An open source clone of Instragram/Snapchat filters on the web with Javascript

Lucas de Ávila Martins — Mon, 30 Dec 2019 20:38:46 +0000

When I first saw Instagram's and Snapchat's filter I thought they were all magic.

Later I came to know that it is powered by AI and 3D CGI. But that still doesn't explain much, right?

In order to build a filter you need to do 3 things:

Find the face
Put stuff on the face
Add color to the effect

So lets dig into it!

Find the face

What I mean by find the face: Locate it's position and rotation in three dimensions. If you look around you will probably see this refered as defining the head pose with 6 degrees of fredom.

The approach I used is the one based on this blog post and it goes like this:

Locate certain keypoints (nose tip position, left eye position, etc...) in the image.
Given an approximated 3D representation of the face, solve the Perspective-n-Point and get the face's rotation and translation in 3D.

Locate keypoitns

For this task I'm using an AWESOME library called face-api.js. You give it an image or a video and it will return a list of where are 68 keypoints on a human face.

The way it works is best explained at the project's page but in short:

Find where in the image the face is (the blue square on the right side of the gif), this is done using Tensorflow to run the image through a Neural Network.
Now that you have only the cropped face apply it to another Neural Network, this one will output positions for the keypoints.

Solve Perspective-n-Point

Given where the keypoints are we can use an estimated 3D model of the human face and try to rotate and move it around so that it's projection would be the same as the one observed.

We need a list of the 3D points that correspond to the 2D ones observed in the image, we don't actually need a 3D model at all.

But, of course, having this 3D model makes our life easier because it's now a matter of measuring it and getting these 3D points.

I moved a cube to the desired points and the copied and pasted the location Blender (or any other 3D modelling software) would tell me the object is.

We would also need to know some parameters about the camera (focal length, center of projection, etc) but we can just approximate them and it works great.

Now feed your 3D points and 2D points to something like OpenCV's solvePnP and you're done. It will give you a rotation value and translation values that when applied to the object in 3D would produce the same projection.

The only problem I got using this approach was that currently compiling OpenCV to WASM would produce a binary blob of ~1MB and 300k of JS after spending a whole day trying to decrease this size (it started at around 4MB).

I didn't want to download and parse all of this just to run one function on my client's mobile phone.

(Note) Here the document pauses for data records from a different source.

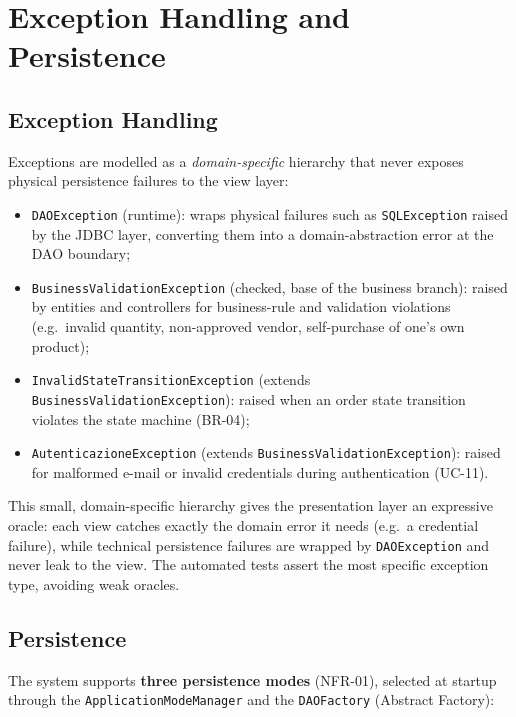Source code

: \chapter{Exception Handling and Persistence}\label{ch:exceptions}

\section{Exception Handling}

Exceptions are modelled as a \emph{domain-specific} hierarchy that never
exposes physical persistence failures to the view layer:

\begin{itemize}
    \item \texttt{DAOException} (runtime): wraps physical failures such as
    \texttt{SQLException} raised by the JDBC layer, converting them into a
    domain-abstraction error at the DAO boundary;
    \item \texttt{BusinessValidationException} (checked, base of the business
    branch): raised by entities and controllers for business-rule and
    validation violations (e.g.\ invalid quantity, non-approved vendor,
    self-purchase of one's own product);
    \item \texttt{InvalidStateTransitionException} (extends
    \texttt{BusinessValidationException}): raised when an order state
    transition violates the state machine (BR-04);
    \item \texttt{AutenticazioneException} (extends
    \texttt{BusinessValidationException}): raised for malformed e-mail or
    invalid credentials during authentication (UC-11).
\end{itemize}

This small, domain-specific hierarchy gives the presentation layer an
expressive oracle: each view catches exactly the domain error it needs
(e.g.\ a credential failure), while technical persistence failures are
wrapped by \texttt{DAOException} and never leak to the view. The automated
tests assert the most specific exception type, avoiding weak oracles.

\section{Persistence}

The system supports \textbf{three persistence modes} (NFR-01), selected at
startup through the \texttt{ApplicationModeManager} and the
\texttt{DAOFactory} (Abstract Factory):

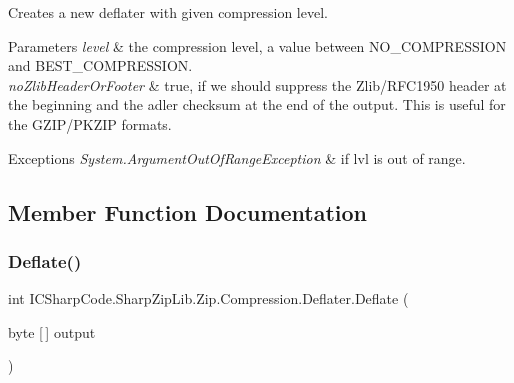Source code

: Creates a new deflater with given compression level. 


\begin{DoxyParams}{Parameters}
{\em level} & the compression level, a value between N\+O\+\_\+\+C\+O\+M\+P\+R\+E\+S\+S\+I\+ON and B\+E\+S\+T\+\_\+\+C\+O\+M\+P\+R\+E\+S\+S\+I\+ON. \\
\hline
{\em no\+Zlib\+Header\+Or\+Footer} & true, if we should suppress the Zlib/\+R\+F\+C1950 header at the beginning and the adler checksum at the end of the output. This is useful for the G\+Z\+I\+P/\+P\+K\+Z\+IP formats. \\
\hline
\end{DoxyParams}

\begin{DoxyExceptions}{Exceptions}
{\em System.\+Argument\+Out\+Of\+Range\+Exception} & if lvl is out of range.\\
\hline
\end{DoxyExceptions}


\subsection{Member Function Documentation}
\mbox{\label{class_i_c_sharp_code_1_1_sharp_zip_lib_1_1_zip_1_1_compression_1_1_deflater_a68958680d1f6cdaef83e705908e5c082}} 
\subsubsection{\texorpdfstring{Deflate()}{Deflate()}\hspace{0.1cm}{\footnotesize\ttfamily [1/4]}}
{\footnotesize\ttfamily int I\+C\+Sharp\+Code.\+Sharp\+Zip\+Lib.\+Zip.\+Compression.\+Deflater.\+Deflate (\begin{DoxyParamCaption}\item[{byte \mbox{[}$\,$\mbox{]}}]{output }\end{DoxyParamCaption})\hspace{0.3cm}{\ttfamily [inline]}}



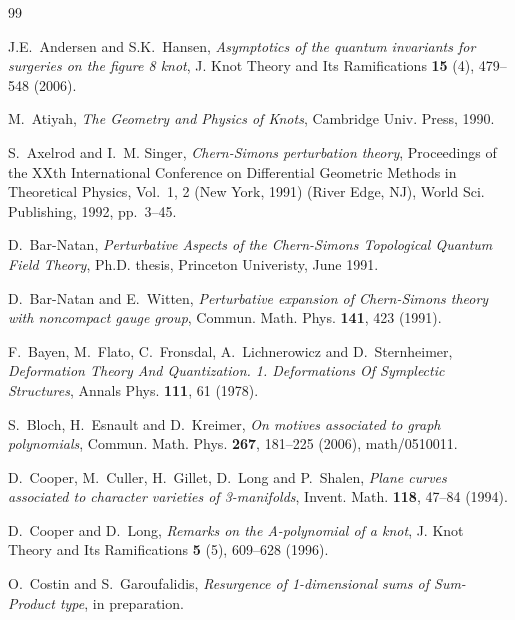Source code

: \documentclass[hyper]{JHEP3}
\begin{document}

\begin{thebibliography}{99}

J.E.~Andersen and S.K.~Hansen, \textsl{Asymptotics of the quantum invariants for surgeries on the figure 8 knot},
\newblock J. Knot Theory and Its Ramifications \textbf{ 15} (4), 479--548 (2006).

M.~Atiyah,
\newblock \textsl{ The Geometry and Physics of Knots},
\newblock Cambridge Univ. Press, 1990.

S.~Axelrod and I.~M. Singer, \textsl{ Chern-{S}imons perturbation theory},
\newblock Proceedings of the XXth International Conference on Differential Geometric
Methods in Theoretical Physics, Vol.\ 1, 2 (New York, 1991) (River Edge, NJ),
World Sci. Publishing, 1992, pp.~3--45.

D.~Bar-Natan,
\textsl{ Perturbative Aspects of the Chern-Simons Topological Quantum Field Theory},
\newblock Ph.D. thesis, Princeton Univeristy, June 1991.

D.~Bar-Natan and E.~Witten,
\textsl{ Perturbative expansion of Chern-Simons theory with noncompact gauge group},
\newblock Commun. Math. Phys. \textbf{ 141}, 423 (1991).

F.~Bayen, M.~Flato, C.~Fronsdal, A.~Lichnerowicz and D.~Sternheimer,
\textsl{ Deformation Theory And Quantization. 1. Deformations Of Symplectic Structures},
\newblock Annals Phys.  \textbf{ 111}, 61 (1978).

S.~Bloch, H.~Esnault and D.~Kreimer,
\textsl{ On motives associated to graph polynomials},
\newblock Commun. Math. Phys. \textbf{ 267}, 181--225 (2006), {math/0510011}.

D.~Cooper, M.~Culler, H.~Gillet, D.~Long and P.~Shalen,
\textsl{ Plane curves associated to character varieties of 3-manifolds},
\newblock Invent. Math. \textbf{ 118}, 47--84 (1994).

D.~Cooper and D.~Long, \textsl{ Remarks on the A-polynomial of a knot},
\newblock J. Knot Theory and Its Ramifications \textbf{ 5} (5), 609--628 (1996).

O.~Costin and S.~Garoufalidis,
\newblock \textsl{ Resurgence of 1-dimensional sums of Sum-Product type}, \newblock in preparation.


\end{thebibliography}
\end{document}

That's why Filtrou.me uses another AI to solve the PnP. If you're interested in the details of this AI read the next blog post.

Put stuff on the face

Great! We now know the rotation and translation to apply to whatever we want to draw over the face.

So let's do it! This couldn't be easier.

We use three.js to create a scene, camera and an object.

Then we apply the rotation and translation given in the previous step to this object:

export const onResults = (
  q: THREE.Quaternion,
  x: number,
  y: number,
  z: number,
) => {
  threeObject.rotation.setFromQuaternion(q);
  // if you're reading Filtrou.me's source code you'll see that
  // y coordinate is corrected given the video aspect ratio.
  // thats because the solvePnP AI sees the video as a square
  // and we're displaying it with diferent aspect ratios there.
  // If you use OpenCV's solvePnP or a square video with solvePnP AI
  // then the correction won't be needed.
  threeObject.position.set(x, y, z);
};